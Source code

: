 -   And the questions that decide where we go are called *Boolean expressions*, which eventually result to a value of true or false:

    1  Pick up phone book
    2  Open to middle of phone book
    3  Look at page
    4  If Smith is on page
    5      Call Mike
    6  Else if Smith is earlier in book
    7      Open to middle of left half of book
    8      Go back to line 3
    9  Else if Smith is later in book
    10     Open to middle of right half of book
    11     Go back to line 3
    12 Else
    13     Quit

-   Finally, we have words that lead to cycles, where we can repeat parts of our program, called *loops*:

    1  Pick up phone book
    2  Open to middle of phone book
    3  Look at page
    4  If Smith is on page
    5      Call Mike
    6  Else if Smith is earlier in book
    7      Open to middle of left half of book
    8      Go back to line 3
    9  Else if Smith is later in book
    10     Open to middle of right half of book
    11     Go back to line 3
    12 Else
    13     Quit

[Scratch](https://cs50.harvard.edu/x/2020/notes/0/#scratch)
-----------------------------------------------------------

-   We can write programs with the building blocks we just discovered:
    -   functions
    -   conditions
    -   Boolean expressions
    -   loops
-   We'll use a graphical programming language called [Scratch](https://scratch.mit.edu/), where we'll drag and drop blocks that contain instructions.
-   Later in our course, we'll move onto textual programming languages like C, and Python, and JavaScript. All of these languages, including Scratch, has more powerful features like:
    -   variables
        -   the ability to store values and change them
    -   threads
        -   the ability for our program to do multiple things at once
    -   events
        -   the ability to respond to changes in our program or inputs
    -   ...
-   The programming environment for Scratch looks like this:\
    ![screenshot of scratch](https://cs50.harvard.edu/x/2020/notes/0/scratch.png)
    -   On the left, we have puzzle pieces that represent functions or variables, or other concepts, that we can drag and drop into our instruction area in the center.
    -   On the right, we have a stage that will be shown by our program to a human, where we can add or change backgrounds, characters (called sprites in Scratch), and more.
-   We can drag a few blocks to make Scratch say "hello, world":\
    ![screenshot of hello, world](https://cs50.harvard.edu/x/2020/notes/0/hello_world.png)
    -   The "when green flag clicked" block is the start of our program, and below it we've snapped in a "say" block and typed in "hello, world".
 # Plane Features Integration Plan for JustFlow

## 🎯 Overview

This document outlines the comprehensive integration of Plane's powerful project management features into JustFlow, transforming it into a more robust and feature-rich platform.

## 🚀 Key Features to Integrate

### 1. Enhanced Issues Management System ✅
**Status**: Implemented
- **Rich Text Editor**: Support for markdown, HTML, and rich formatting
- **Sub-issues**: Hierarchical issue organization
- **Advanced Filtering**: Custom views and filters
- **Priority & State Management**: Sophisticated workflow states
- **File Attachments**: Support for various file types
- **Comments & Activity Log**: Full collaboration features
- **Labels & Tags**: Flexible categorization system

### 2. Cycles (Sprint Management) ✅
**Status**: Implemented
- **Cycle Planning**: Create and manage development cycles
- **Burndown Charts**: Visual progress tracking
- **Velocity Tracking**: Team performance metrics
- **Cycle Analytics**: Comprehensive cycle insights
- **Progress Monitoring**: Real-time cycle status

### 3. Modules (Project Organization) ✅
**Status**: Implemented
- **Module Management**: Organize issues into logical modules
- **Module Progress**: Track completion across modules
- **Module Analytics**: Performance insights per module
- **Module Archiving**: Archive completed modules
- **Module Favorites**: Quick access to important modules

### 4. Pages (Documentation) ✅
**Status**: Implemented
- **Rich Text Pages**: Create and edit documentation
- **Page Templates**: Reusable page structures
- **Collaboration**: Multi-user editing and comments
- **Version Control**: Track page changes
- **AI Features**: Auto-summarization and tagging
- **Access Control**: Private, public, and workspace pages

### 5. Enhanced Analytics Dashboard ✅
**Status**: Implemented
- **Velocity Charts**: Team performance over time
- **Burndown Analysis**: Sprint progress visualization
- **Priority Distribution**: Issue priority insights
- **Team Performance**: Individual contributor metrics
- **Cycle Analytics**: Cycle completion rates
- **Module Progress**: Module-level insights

************

▶ **Problem to work on**: Output nothing but the lines from the one containing "- **Team Performance**: Individual" through the last line of the data, exactly as they stand.

▶ **Exercise output**:
- **Team Performance**: Individual contributor metrics
- **Cycle Analytics**: Cycle completion rates
- **Module Progress**: Module-level insights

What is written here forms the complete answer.